F – Les suites de la restructuration
L’œuvre de restructuration va comporter plusieurs phases, qu’on définit généralement de:
• Phase de désintégration: celle de la transition, où l’ancienne organisation est “détruite” pour laisser place à la nouvelle);
• phase de reconstruction (celle où les changements sont en place, la nouvelle organisation est là, avec des nouveaux postes, de nouvelles missions, parfois des licenciements, dans cette phase des ajustements sont possibles);
• phase d’intégration : la nouvelle structure est complètement ancrée dans l’entreprise.
La communication tout au long de ces phases est un facteur clé de succès d’une restructuration.

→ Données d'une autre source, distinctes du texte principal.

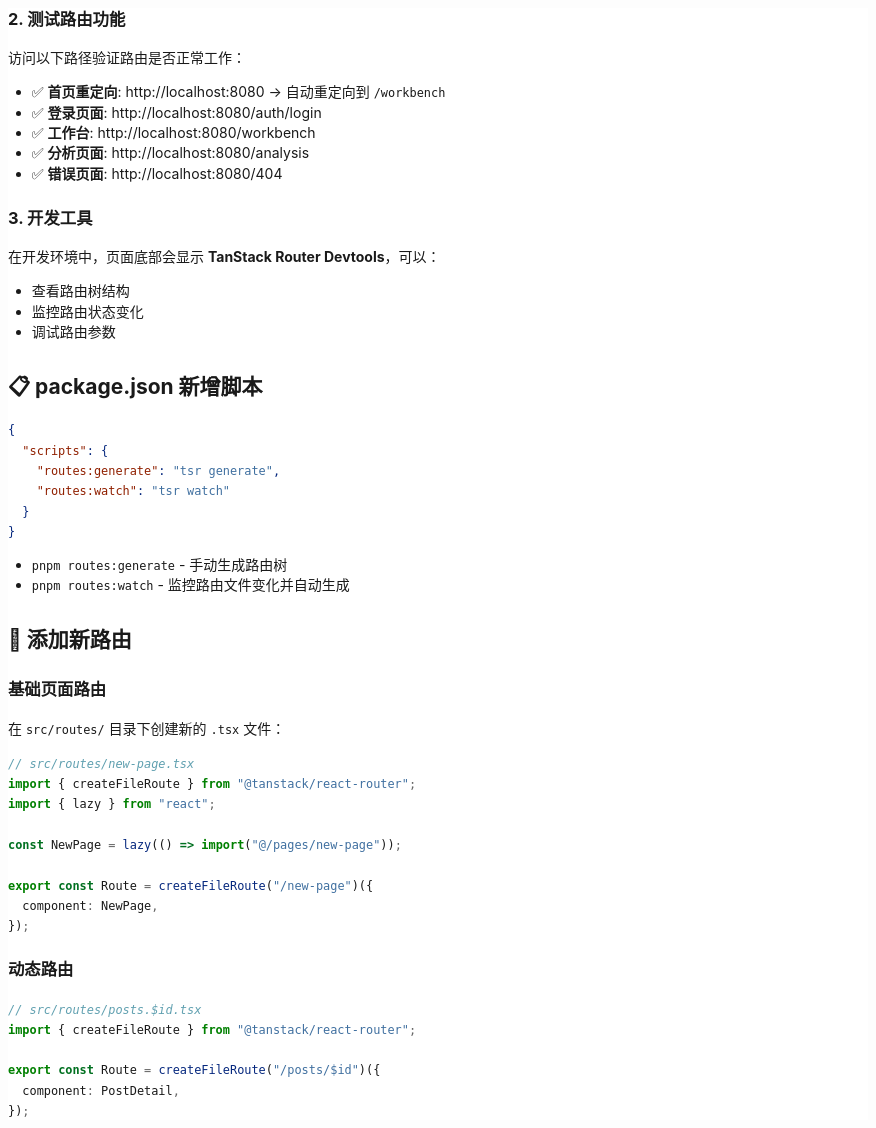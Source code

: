 ### 2. 测试路由功能
访问以下路径验证路由是否正常工作：

- ✅ **首页重定向**: http://localhost:8080 → 自动重定向到 `/workbench`
- ✅ **登录页面**: http://localhost:8080/auth/login
- ✅ **工作台**: http://localhost:8080/workbench  
- ✅ **分析页面**: http://localhost:8080/analysis
- ✅ **错误页面**: http://localhost:8080/404

### 3. 开发工具
在开发环境中，页面底部会显示 **TanStack Router Devtools**，可以：
- 查看路由树结构
- 监控路由状态变化
- 调试路由参数

## 📋 package.json 新增脚本

```json
{
  "scripts": {
    "routes:generate": "tsr generate",
    "routes:watch": "tsr watch"
  }
}
```

- `pnpm routes:generate` - 手动生成路由树
- `pnpm routes:watch` - 监控路由文件变化并自动生成

## 🔧 添加新路由

### 基础页面路由
在 `src/routes/` 目录下创建新的 `.tsx` 文件：

```typescript
// src/routes/new-page.tsx
import { createFileRoute } from "@tanstack/react-router";
import { lazy } from "react";

const NewPage = lazy(() => import("@/pages/new-page"));

export const Route = createFileRoute("/new-page")({
  component: NewPage,
});
```

### 动态路由
```typescript
// src/routes/posts.$id.tsx
import { createFileRoute } from "@tanstack/react-router";

export const Route = createFileRoute("/posts/$id")({
  component: PostDetail,
});
```
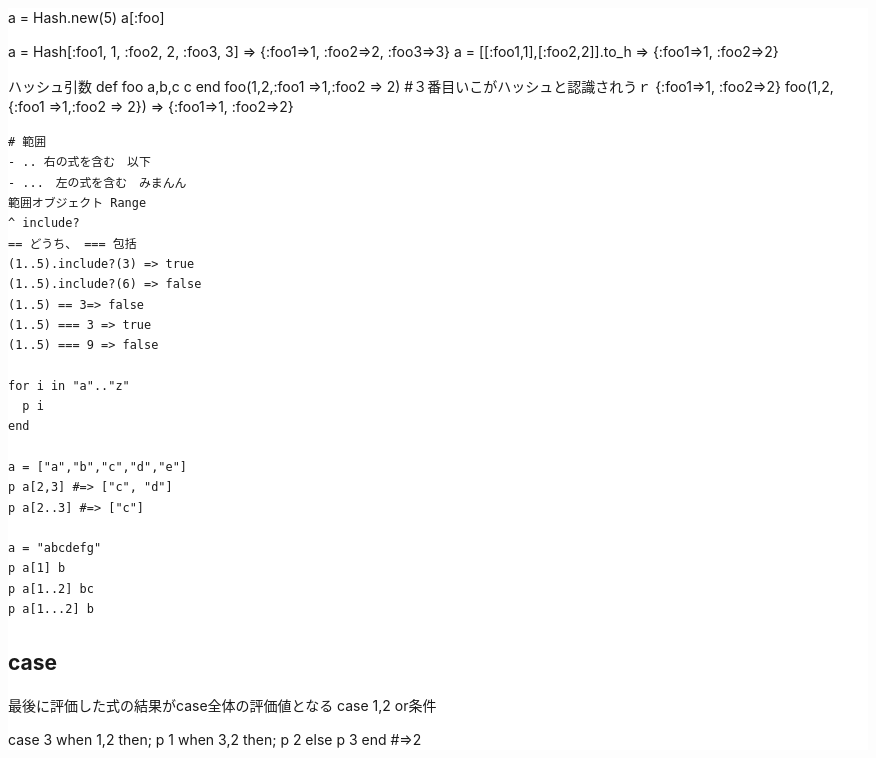   a = Hash.new(5)
  a[:foo]

   a = Hash[:foo1, 1, :foo2, 2, :foo3, 3]
   => {:foo1=>1, :foo2=>2, :foo3=>3}
   a = [[:foo1,1],[:foo2,2]].to_h => {:foo1=>1, :foo2=>2}

   ハッシュ引数
   def foo a,b,c
    c
   end
   foo(1,2,:foo1 =>1,:foo2 => 2) #３番目いこがハッシュと認識されうｒ
   {:foo1=>1, :foo2=>2}
   foo(1,2, {:foo1 =>1,:foo2 => 2})
   => {:foo1=>1, :foo2=>2}

    # 範囲
    - .. 右の式を含む　以下
    - ...　左の式を含む　みまんん
    範囲オブジェクト Range
    ^ include?
    == どうち、 === 包括
    (1..5).include?(3) => true
    (1..5).include?(6) => false
    (1..5) == 3=> false
    (1..5) === 3 => true
    (1..5) === 9 => false

    for i in "a".."z"
      p i
    end

    a = ["a","b","c","d","e"]
    p a[2,3] #=> ["c", "d"]
    p a[2..3] #=> ["c"]

    a = "abcdefg"
    p a[1] b
    p a[1..2] bc
    p a[1...2] b

## case
最後に評価した式の結果がcase全体の評価値となる
case 1,2 or条件

case 3
when 1,2 then; p 1
when 3,2 then; p 2
else p 3
end
#=>2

V – LES SANCTIONS EN CAS DE NON-RESPECT DE LA PROCEDURE
En cas de non – respect des procédures, les risques peuvent être : le licenciement irrégulier, le licenciement abusif, les infractions prévues à l’article 40 du code du travail.
Le licenciement irrégulier est considéré comme nul et l’employé devrait être réintégré (proposition de la doctrine), paiement des dommages – intérêts au moins équivalents à 1 mois de salaire.
Le licenciement abusive est sanctionné par le paiement des droits légaux et des dommages intérêts.
Les infractions à l’article 40 du code du travail: sanction prévues par l’article R 370 du Code penal, paiement d’amende de 100 000 F à 1.000.000 F CFA par travailleur.